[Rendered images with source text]
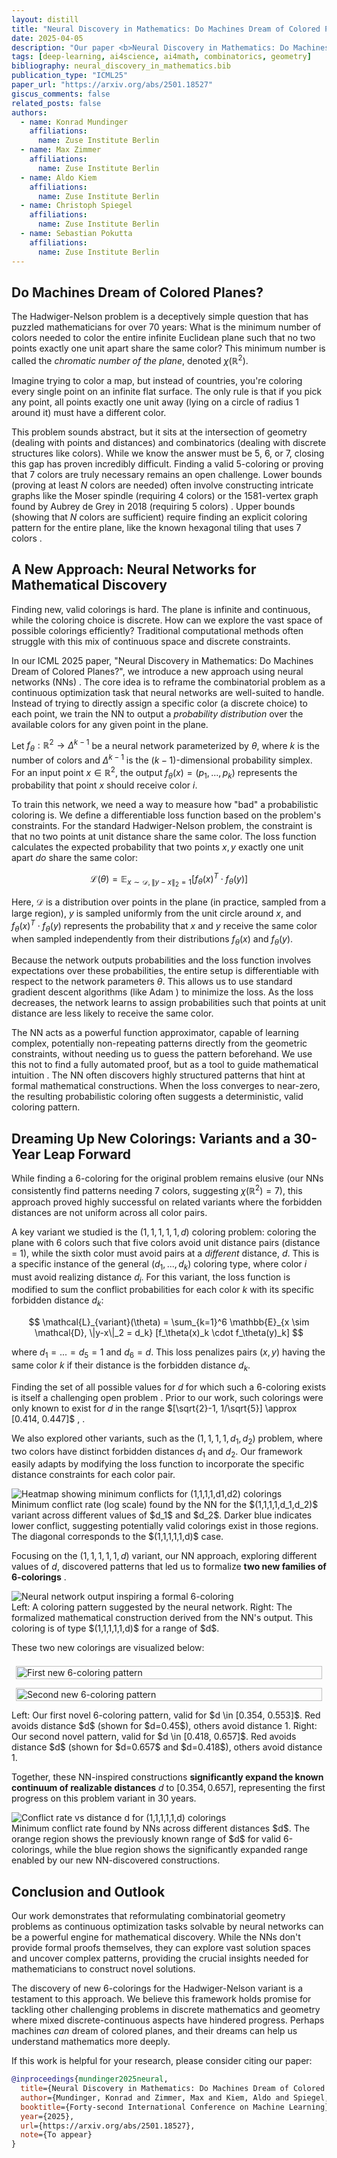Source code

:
 ```yaml
---
layout: distill
title: "Neural Discovery in Mathematics: Do Machines Dream of Colored Planes?"
date: 2025-04-05
description: "Our paper <b>Neural Discovery in Mathematics: Do Machines Dream of Colored Planes?</b> was accepted to <b>ICML 2025</b>! We show how NNs can find novel geometric colorings, leading to the first improvement in 30 years on a variant of the Hadwiger-Nelson problem."
tags: [deep-learning, ai4science, ai4math, combinatorics, geometry]
bibliography: neural_discovery_in_mathematics.bib
publication_type: "ICML25"
paper_url: "https://arxiv.org/abs/2501.18527"
giscus_comments: false
related_posts: false
authors:
  - name: Konrad Mundinger
    affiliations:
      name: Zuse Institute Berlin
  - name: Max Zimmer
    affiliations:
      name: Zuse Institute Berlin
  - name: Aldo Kiem
    affiliations:
      name: Zuse Institute Berlin
  - name: Christoph Spiegel
    affiliations:
      name: Zuse Institute Berlin
  - name: Sebastian Pokutta
    affiliations:
      name: Zuse Institute Berlin
---
```


## Do Machines Dream of Colored Planes?

The Hadwiger-Nelson problem is a deceptively simple question that has puzzled mathematicians for over 70 years: What is the minimum number of colors needed to color the entire infinite Euclidean plane such that no two points exactly one unit apart share the same color? This minimum number is called the *chromatic number of the plane*, denoted $\chi(\mathbb{R}^2)$.

Imagine trying to color a map, but instead of countries, you're coloring every single point on an infinite flat surface. The only rule is that if you pick any point, all points exactly one unit away (lying on a circle of radius 1 around it) must have a different color.

This problem sounds abstract, but it sits at the intersection of geometry (dealing with points and distances) and combinatorics (dealing with discrete structures like colors). While we know the answer must be 5, 6, or 7, closing this gap has proven incredibly difficult. Finding a valid 5-coloring or proving that 7 colors are truly necessary remains an open challenge. Lower bounds (proving at least $N$ colors are needed) often involve constructing intricate graphs like the Moser spindle (requiring 4 colors) or the 1581-vertex graph found by Aubrey de Grey in 2018 (requiring 5 colors) <d-cite key="DeGrey2018ChromaticNumber"></d-cite>. Upper bounds (showing that $N$ colors are sufficient) require finding an explicit coloring pattern for the entire plane, like the known hexagonal tiling that uses 7 colors <d-cite key="soifer2009mathematical"></d-cite>.

## A New Approach: Neural Networks for Mathematical Discovery

Finding new, valid colorings is hard. The plane is infinite and continuous, while the coloring choice is discrete. How can we explore the vast space of possible colorings efficiently? Traditional computational methods often struggle with this mix of continuous space and discrete constraints.

In our ICML 2025 paper, "Neural Discovery in Mathematics: Do Machines Dream of Colored Planes?", we introduce a new approach using neural networks (NNs) <d-cite key="mundinger2025neural"></d-cite>. The core idea is to reframe the combinatorial problem as a continuous optimization task that neural networks are well-suited to handle. Instead of trying to directly assign a specific color (a discrete choice) to each point, we train the NN to output a *probability distribution* over the available colors for any given point in the plane.

Let $f_\theta: \mathbb{R}^2 \to \Delta^{k-1}$ be a neural network parameterized by $\theta$, where $k$ is the number of colors and $\Delta^{k-1}$ is the $(k-1)$-dimensional probability simplex. For an input point $x \in \mathbb{R}^2$, the output $f_\theta(x) = (p_1, ..., p_k)$ represents the probability that point $x$ should receive color $i$.

To train this network, we need a way to measure how "bad" a probabilistic coloring is. We define a differentiable loss function based on the problem's constraints. For the standard Hadwiger-Nelson problem, the constraint is that no two points at unit distance share the same color. The loss function calculates the expected probability that two points $x, y$ exactly one unit apart *do* share the same color:

$$
\mathcal{L}(\theta) = \mathbb{E}_{x \sim \mathcal{D}, \|y-x\|_2 = 1} [f_\theta(x)^T \cdot f_\theta(y)]
$$

Here, $\mathcal{D}$ is a distribution over points in the plane (in practice, sampled from a large region), $y$ is sampled uniformly from the unit circle around $x$, and $f_\theta(x)^T \cdot f_\theta(y)$ represents the probability that $x$ and $y$ receive the same color when sampled independently from their distributions $f_\theta(x)$ and $f_\theta(y)$.

Because the network outputs probabilities and the loss function involves expectations over these probabilities, the entire setup is differentiable with respect to the network parameters $\theta$. This allows us to use standard gradient descent algorithms (like Adam <d-cite key="kingma2014adam"></d-cite>) to minimize the loss. As the loss decreases, the network learns to assign probabilities such that points at unit distance are less likely to receive the same color.

The NN acts as a powerful function approximator, capable of learning complex, potentially non-repeating patterns directly from the geometric constraints, without needing us to guess the pattern beforehand. We use this not to find a fully automated proof, but as a tool to guide mathematical intuition <d-cite key="davies2021advancing"></d-cite>. The NN often discovers highly structured patterns that hint at formal mathematical constructions. When the loss converges to near-zero, the resulting probabilistic coloring often suggests a deterministic, valid coloring pattern.

## Dreaming Up New Colorings: Variants and a 30-Year Leap Forward

While finding a 6-coloring for the original problem remains elusive (our NNs consistently find patterns needing 7 colors, suggesting $\chi(\mathbb{R}^2)=7$), this approach proved highly successful on related variants where the forbidden distances are not uniform across all color pairs.

A key variant we studied is the $(1,1,1,1,1,d)$ coloring problem: coloring the plane with 6 colors such that five colors avoid unit distance pairs (distance = 1), while the sixth color must avoid pairs at a *different* distance, $d$. This is a specific instance of the general $(d_1, ..., d_k)$ coloring type, where color $i$ must avoid realizing distance $d_i$. For this variant, the loss function is modified to sum the conflict probabilities for each color $k$ with its specific forbidden distance $d_k$:

$$
\mathcal{L}_{variant}(\theta) = \sum_{k=1}^6 \mathbb{E}_{x \sim \mathcal{D}, \|y-x\|_2 = d_k} [f_\theta(x)_k \cdot f_\theta(y)_k]
$$

where $d_1=...=d_5=1$ and $d_6=d$. This loss penalizes pairs $(x, y)$ having the same color $k$ if their distance is the forbidden distance $d_k$.

Finding the set of all possible values for $d$ for which such a 6-coloring exists is itself a challenging open problem <d-cite key="Soifer1994SixRealizable"></d-cite>. Prior to our work, such colorings were only known to exist for $d$ in the range $[\sqrt{2}-1, 1/\sqrt{5}] \approx [0.414, 0.447]$ <d-cite key="hoffman1993almost"></d-cite>, <d-cite key="soifer1994infinite"></d-cite>.

We also explored other variants, such as the $(1,1,1,1,d_1,d_2)$ problem, where two colors have distinct forbidden distances $d_1$ and $d_2$. Our framework easily adapts by modifying the loss function to incorporate the specific distance constraints for each color pair.

<div class="figure-container">
    <img src="/assets/img/blog_img/neural_discovery_mathematics/heatmap_two_colors_free.png" alt="Heatmap showing minimum conflicts for (1,1,1,1,d1,d2) colorings" style="max-width: 100%;" class="zoomable" data-zoomable>
    <div class="figure-caption">Minimum conflict rate (log scale) found by the NN for the $(1,1,1,1,d_1,d_2)$ variant across different values of $d_1$ and $d_2$. Darker blue indicates lower conflict, suggesting potentially valid colorings exist in those regions. The diagonal corresponds to the $(1,1,1,1,1,d)$ case. <d-cite key="mundinger2025neural"></d-cite></div>
</div>

Focusing on the $(1,1,1,1,1,d)$ variant, our NN approach, exploring different values of $d$, discovered patterns that led us to formalize **two new families of 6-colorings** <d-cite key="2024_SixcoloringsExpansion"></d-cite>.

<div class="figure-container">
    <img src="/assets/img/blog_img/neural_discovery_mathematics/complete_nn_comparison_compact.jpeg" alt="Neural network output inspiring a formal 6-coloring" style="max-width: 100%;" class="zoomable" data-zoomable>
    <div class="figure-caption">Left: A coloring pattern suggested by the neural network. Right: The formalized mathematical construction derived from the NN's output. This coloring is of type $(1,1,1,1,1,d)$ for a range of $d$. <d-cite key="2024_SixcoloringsExpansion"></d-cite></div>
</div>

These two new colorings are visualized below:

<div class="figure-container">
  <div style="display: flex; flex-wrap: wrap; justify-content: space-around; align-items: flex-start; margin-bottom: 0.5em;">
      <div style="flex: 1; min-width: 300px; margin: 0.5em;">
          <img src="/assets/img/blog_img/neural_discovery_mathematics/firstcoloring_complete.jpeg" alt="First new 6-coloring pattern" style="width: 100%;" class="zoomable" data-zoomable>
      </div>
      <div style="flex: 1; min-width: 300px; margin: 0.5em;">
          <img src="/assets/img/blog_img/neural_discovery_mathematics/secondcoloring_complete.jpeg" alt="Second new 6-coloring pattern" style="width: 100%;" class="zoomable" data-zoomable>
      </div>
  </div>
  <div class="figure-caption">Left: Our first novel 6-coloring pattern, valid for $d \in [0.354, 0.553]$. Red avoids distance $d$ (shown for $d=0.45$), others avoid distance 1. Right: Our second novel pattern, valid for $d \in [0.418, 0.657]$. Red avoids distance $d$ (shown for $d=0.657$ and $d=0.418$), others avoid distance 1. <d-cite key="2024_SixcoloringsExpansion"></d-cite></div>
</div>

Together, these NN-inspired constructions **significantly expand the known continuum of realizable distances** $d$ to $[0.354, 0.657]$, representing the first progress on this problem variant in 30 years.

<div class="figure-container">
    <img src="/assets/img/blog_img/neural_discovery_mathematics/distance_vs_conflicts.jpeg" alt="Conflict rate vs distance d for (1,1,1,1,1,d) colorings" style="max-width: 100%;" class="zoomable" data-zoomable>
    <div class="figure-caption">Minimum conflict rate found by NNs across different distances $d$. The orange region shows the previously known range of $d$ for valid 6-colorings, while the blue region shows the significantly expanded range enabled by our new NN-discovered constructions.</div>
</div>

## Conclusion and Outlook

Our work demonstrates that reformulating combinatorial geometry problems as continuous optimization tasks solvable by neural networks can be a powerful engine for mathematical discovery. While the NNs don't provide formal proofs themselves, they can explore vast solution spaces and uncover complex patterns, providing the crucial insights needed for mathematicians to construct novel solutions.

The discovery of new 6-colorings for the Hadwiger-Nelson variant is a testament to this approach. We believe this framework holds promise for tackling other challenging problems in discrete mathematics and geometry where mixed discrete-continuous aspects have hindered progress. Perhaps machines *can* dream of colored planes, and their dreams can help us understand mathematics more deeply.

If this work is helpful for your research, please consider citing our paper:

```bibtex
@inproceedings{mundinger2025neural,
  title={Neural Discovery in Mathematics: Do Machines Dream of Colored Planes?},
  author={Mundinger, Konrad and Zimmer, Max and Kiem, Aldo and Spiegel, Christoph and Pokutta, Sebastian},
  booktitle={Forty-second International Conference on Machine Learning},
  year={2025},
  url={https://arxiv.org/abs/2501.18527},
  note={To appear}
}
```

* Exercise description
From the records above, transcribe without alteration every line from the one with "flex; flex-wrap: wrap;" to the one with "Our work demonstrates", inclusive.

* Task result
  <div style="display: flex; flex-wrap: wrap; justify-content: space-around; align-items: flex-start; margin-bottom: 0.5em;">
      <div style="flex: 1; min-width: 300px; margin: 0.5em;">
          <img src="/assets/img/blog_img/neural_discovery_mathematics/firstcoloring_complete.jpeg" alt="First new 6-coloring pattern" style="width: 100%;" class="zoomable" data-zoomable>
      </div>
      <div style="flex: 1; min-width: 300px; margin: 0.5em;">
          <img src="/assets/img/blog_img/neural_discovery_mathematics/secondcoloring_complete.jpeg" alt="Second new 6-coloring pattern" style="width: 100%;" class="zoomable" data-zoomable>
      </div>
  </div>
  <div class="figure-caption">Left: Our first novel 6-coloring pattern, valid for $d \in [0.354, 0.553]$. Red avoids distance $d$ (shown for $d=0.45$), others avoid distance 1. Right: Our second novel pattern, valid for $d \in [0.418, 0.657]$. Red avoids distance $d$ (shown for $d=0.657$ and $d=0.418$), others avoid distance 1. <d-cite key="2024_SixcoloringsExpansion"></d-cite></div>
</div>

Together, these NN-inspired constructions **significantly expand the known continuum of realizable distances** $d$ to $[0.354, 0.657]$, representing the first progress on this problem variant in 30 years.

<div class="figure-container">
    <img src="/assets/img/blog_img/neural_discovery_mathematics/distance_vs_conflicts.jpeg" alt="Conflict rate vs distance d for (1,1,1,1,1,d) colorings" style="max-width: 100%;" class="zoomable" data-zoomable>
    <div class="figure-caption">Minimum conflict rate found by NNs across different distances $d$. The orange region shows the previously known range of $d$ for valid 6-colorings, while the blue region shows the significantly expanded range enabled by our new NN-discovered constructions.</div>
</div>

## Conclusion and Outlook

Our work demonstrates that reformulating combinatorial geometry problems as continuous optimization tasks solvable by neural networks can be a powerful engine for mathematical discovery. While the NNs don't provide formal proofs themselves, they can explore vast solution spaces and uncover complex patterns, providing the crucial insights needed for mathematicians to construct novel solutions.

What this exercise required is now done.